Les viticulteurs sont confrontés à une baisse de 3 % de la consommation française cette année. Parmi les problèmes, identifiés de longue date : la surproduction chronique du vignoble français, des faiblesses structurelles à l'exportation (comme la complexité de l'offre) et le manque de qualité de certains vins, pourtant dotés d'une AOC.
Derrière les invectives, ce sont des situations personnelles qui traduisent la crise. Véronique, par exemple, propriétaire de 16 ha en premières côtes de Blaye. Le négociant qui distribuait sa récolte s'est volatilisé. «Il nous laisse une ardoise de 18 300 euros. Ça va pas être facile.» Hélène, elle, a jeté l'éponge. Autour du cou, une pancarte sans équivoque : «Arrachez la vigne, plantez du cannabis, ça paye plus.» A 49 ans, cette viticultrice en appellation Bordeaux s'interroge : «La reconversion ? Mais dans quoi ?» Denis, propriétaire de 18 ha dans le Sud-Gironde, ne bouclera pas la fin de l'année. Jusqu'à maintenant, «je m'arrangeais» en négociant un étalement des factures auprès du marchand de produits phytosanitaires, du cartonnier ou de l'embouteilleur. Denis est persuadé que «tant que les fournisseurs [lui] font confiance et qu'ils tiennent le coup, [lui] aussi tiendra». Seulement voilà, «ça peut pas durer», explique Daniel Béarnais, patron d'une petite affaire d'embouteillage, qui «va passer dans le rouge» avec ses 305 000 euros d'impayés sur un chiffre d'affaires de 1,2 million d'euros.
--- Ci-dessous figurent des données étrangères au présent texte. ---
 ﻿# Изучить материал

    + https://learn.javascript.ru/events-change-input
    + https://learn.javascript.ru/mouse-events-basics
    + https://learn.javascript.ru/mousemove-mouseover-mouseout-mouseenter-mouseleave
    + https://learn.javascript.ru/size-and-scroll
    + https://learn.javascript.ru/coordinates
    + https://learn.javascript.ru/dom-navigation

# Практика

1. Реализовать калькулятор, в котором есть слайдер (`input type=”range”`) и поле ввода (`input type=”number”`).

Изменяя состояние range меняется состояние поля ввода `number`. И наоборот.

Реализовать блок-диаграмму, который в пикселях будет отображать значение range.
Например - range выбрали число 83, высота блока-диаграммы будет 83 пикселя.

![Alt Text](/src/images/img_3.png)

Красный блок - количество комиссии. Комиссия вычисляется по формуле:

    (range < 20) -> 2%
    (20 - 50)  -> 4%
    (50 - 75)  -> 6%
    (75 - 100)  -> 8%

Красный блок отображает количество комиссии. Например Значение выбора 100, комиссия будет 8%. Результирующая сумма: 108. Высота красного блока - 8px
Un propriétaire dans le Sauternais raconte ses déboires. En août, son exploitation de 16 ha a déposé le bilan. Didier Laulan avait acheté son château, un cru classé, en août 1994. Un pari financé à 100 % par les banques, qui l'oblige à rembourser 230 000 euros par an. Le millésime 2002 lui est resté sur les bras. Les négociants ne le lui ont pas acheté. Il est en redressement judiciaire.
Selon la chambre d'agriculture de la Gironde, sur 8 000 exploitations bordelaises, plusieurs centaines sont au bord du dépôt de bilan. Pour un millier d'autres, la trésorerie est très tendue. «Elles n'arrivent pas à faire face aux dépenses courantes sans un soutien. Même les prêts de trésorerie ne suffisent pas», confirme Philippe Abadie, chef du service développement à la chambre d'agriculture.